If there is one thing that has made Apple Inc. (NASDAQ:AAPL) the largest company by market capitalization, it is innovation. Apple Inc. (NASDAQ:AAPL) created products that either never existed before or picked existing them and made them so much better that nothing came close. No one can ever forget the contribution of Apple’s former CEO, Steve Jobs in making the company what it is today. Walter Isaacson, author of “The Innovators”, talked about the great visionary that Jobs was and about the innovation at Apple Inc. (NASDAQ:AAPL) after Jobs on CNBC earlier today.
“I think that Steve Jobs, nobody could set expectations higher than following the footstep of Steve Jobs, but you have to remember when Steve had the iPod for example, they suddenly said, okay we can make an iPad mini, we can make different sizes. Steve sometimes resisted, I mean he didn’t exercised the general laws. So, the notion of a smaller iPod that you can wear on your wrist didn’t appeal to him, but that’s what they did and that was innovation as well […],” Isaacson said.
Isaacson feels that Apple Inc. (NASDAQ:AAPL) under Steve Jobs was so innovative that starting from 2000, the consumer started waiting every year for the next big thing that the company was going to launch.
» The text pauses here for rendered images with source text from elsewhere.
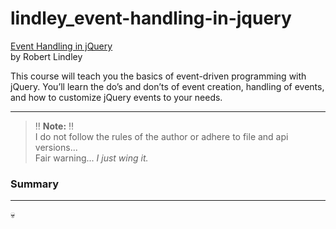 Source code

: # lindley_event-handling-in-jquery

[Event Handling in jQuery](https://www.pluralsight.com/courses/jquery-building-dynamic-websites)  
by Robert Lindley 

This course will teach you the basics of event-driven programming with jQuery. You’ll learn the do’s and don’ts of event creation, handling of events, and how to customize jQuery events to your needs.

---

> :bangbang: **Note:** :bangbang:  
> I do not follow the rules of the author or adhere to file and api versions...  
> Fair warning... _I just wing it._


### Summary
---
:skull: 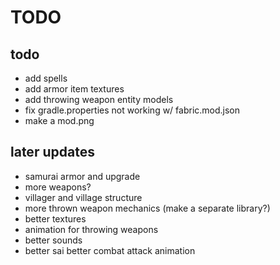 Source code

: # TODO

## todo
- add spells
- add armor item textures
- add throwing weapon entity models
- fix gradle.properties not working w/ fabric.mod.json
- make a mod.png

## later updates
- samurai armor and upgrade
- more weapons?
- villager and village structure
- more thrown weapon mechanics (make a separate library?)
- better textures
- animation for throwing weapons
- better sounds
- better sai better combat attack animation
He enumerated this by counting all the industries that Steve Jobs disrupted after his return to Apple Inc. (NASDAQ:AAPL), first the music industry, then the cellphone industry and then with the launch of the iPad, the publishing industry. Issacson feels that by doing so the consumer has got so used to the next big thing, that it expects Apple Inc. (NASDAQ:AAPL) to disrupt another major industry every time, which according to him is unfair to the company.
As of June 30, 2014, Carl Icahn’s Icahn Capital LP owns over 52 million shares of Apple Inc. (NASDAQ:AAPL).